'''
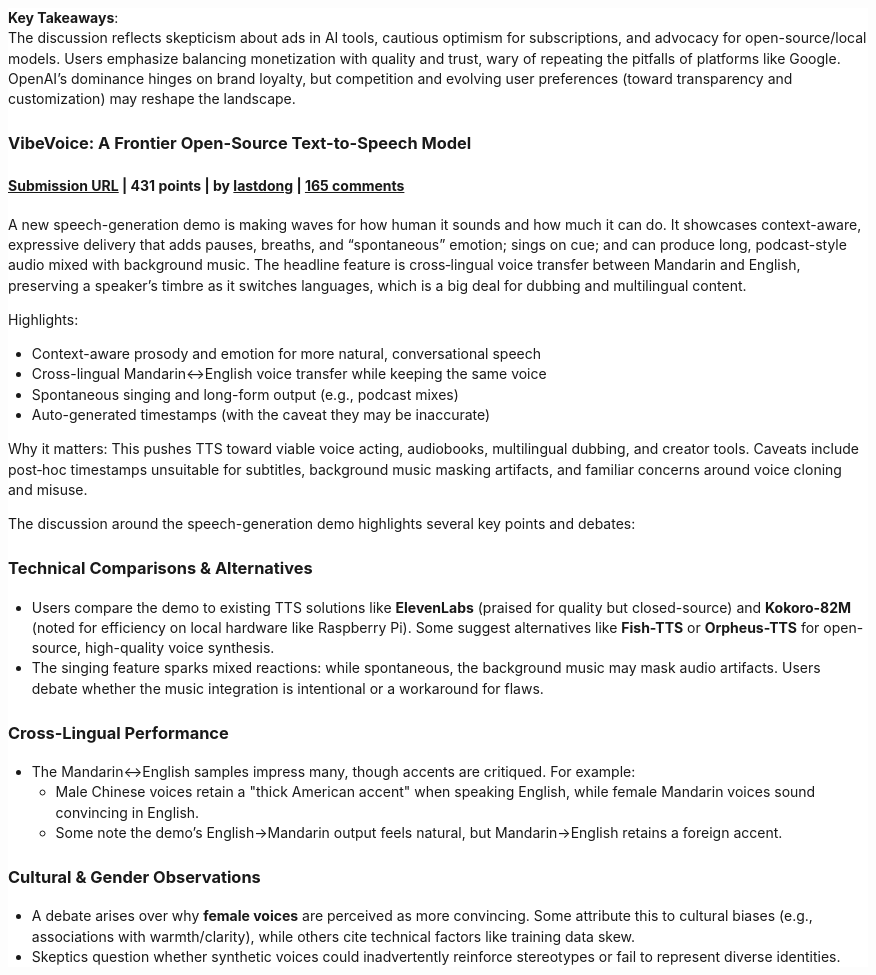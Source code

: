 **Key Takeaways**:  
The discussion reflects skepticism about ads in AI tools, cautious optimism for subscriptions, and advocacy for open-source/local models. Users emphasize balancing monetization with quality and trust, wary of repeating the pitfalls of platforms like Google. OpenAI’s dominance hinges on brand loyalty, but competition and evolving user preferences (toward transparency and customization) may reshape the landscape.

### VibeVoice: A Frontier Open-Source Text-to-Speech Model

#### [Submission URL](https://microsoft.github.io/VibeVoice/) | 431 points | by [lastdong](https://news.ycombinator.com/user?id=lastdong) | [165 comments](https://news.ycombinator.com/item?id=45114245)

A new speech-generation demo is making waves for how human it sounds and how much it can do. It showcases context-aware, expressive delivery that adds pauses, breaths, and “spontaneous” emotion; sings on cue; and can produce long, podcast-style audio mixed with background music. The headline feature is cross‑lingual voice transfer between Mandarin and English, preserving a speaker’s timbre as it switches languages, which is a big deal for dubbing and multilingual content.

Highlights:
- Context-aware prosody and emotion for more natural, conversational speech
- Cross-lingual Mandarin↔English voice transfer while keeping the same voice
- Spontaneous singing and long-form output (e.g., podcast mixes)
- Auto-generated timestamps (with the caveat they may be inaccurate)

Why it matters: This pushes TTS toward viable voice acting, audiobooks, multilingual dubbing, and creator tools. Caveats include post‑hoc timestamps unsuitable for subtitles, background music masking artifacts, and familiar concerns around voice cloning and misuse.

The discussion around the speech-generation demo highlights several key points and debates:

### **Technical Comparisons & Alternatives**
- Users compare the demo to existing TTS solutions like **ElevenLabs** (praised for quality but closed-source) and **Kokoro-82M** (noted for efficiency on local hardware like Raspberry Pi). Some suggest alternatives like **Fish-TTS** or **Orpheus-TTS** for open-source, high-quality voice synthesis.
- The singing feature sparks mixed reactions: while spontaneous, the background music may mask audio artifacts. Users debate whether the music integration is intentional or a workaround for flaws.

### **Cross-Lingual Performance**
- The Mandarin↔English samples impress many, though accents are critiqued. For example:
  - Male Chinese voices retain a "thick American accent" when speaking English, while female Mandarin voices sound convincing in English.
  - Some note the demo’s English→Mandarin output feels natural, but Mandarin→English retains a foreign accent.

### **Cultural & Gender Observations**
- A debate arises over why **female voices** are perceived as more convincing. Some attribute this to cultural biases (e.g., associations with warmth/clarity), while others cite technical factors like training data skew.
- Skeptics question whether synthetic voices could inadvertently reinforce stereotypes or fail to represent diverse identities.
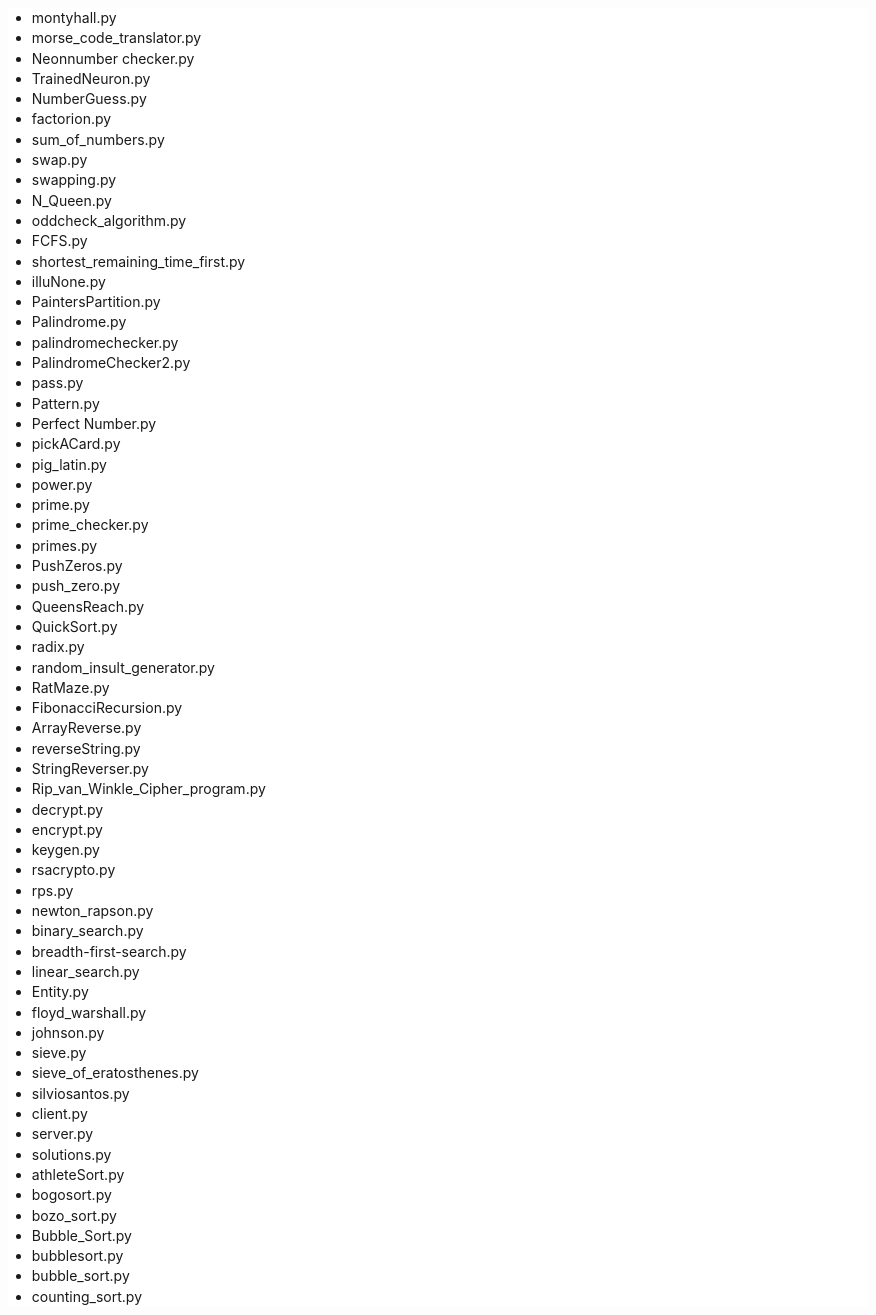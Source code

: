 - montyhall.py
- morse_code_translator.py
- Neonnumber checker.py
- TrainedNeuron.py
- NumberGuess.py
- factorion.py
- sum_of_numbers.py
- swap.py
- swapping.py
- N_Queen.py
- oddcheck_algorithm.py
- FCFS.py
- shortest_remaining_time_first.py
- illuNone.py
- PaintersPartition.py
- Palindrome.py
- palindromechecker.py
- PalindromeChecker2.py
- pass.py
- Pattern.py
- Perfect Number.py
- pickACard.py
- pig_latin.py
- power.py
- prime.py
- prime_checker.py
- primes.py
- PushZeros.py
- push_zero.py
- QueensReach.py
- QuickSort.py
- radix.py
- random_insult_generator.py
- RatMaze.py
- FibonacciRecursion.py
- ArrayReverse.py
- reverseString.py
- StringReverser.py
- Rip_van_Winkle_Cipher_program.py
- decrypt.py
- encrypt.py
- keygen.py
- rsacrypto.py
- rps.py
- newton_rapson.py
- binary_search.py
- breadth-first-search.py
- linear_search.py
- Entity.py
- floyd_warshall.py
- johnson.py
- sieve.py
- sieve_of_eratosthenes.py
- silviosantos.py
- client.py
- server.py
- solutions.py
- athleteSort.py
- bogosort.py
- bozo_sort.py
- Bubble_Sort.py
- bubblesort.py
- bubble_sort.py
- counting_sort.py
'''
YOUR INSTRUCTIONS:
Scan the data above; copy every line where "more" appears.

SOLUTION FOR THIS EXERCISE:
- Context-aware prosody and emotion for more natural, conversational speech
- A debate arises over why **female voices** are perceived as more convincing. Some attribute this to cultural biases (e.g., associations with warmth/clarity), while others cite technical factors like training data skew.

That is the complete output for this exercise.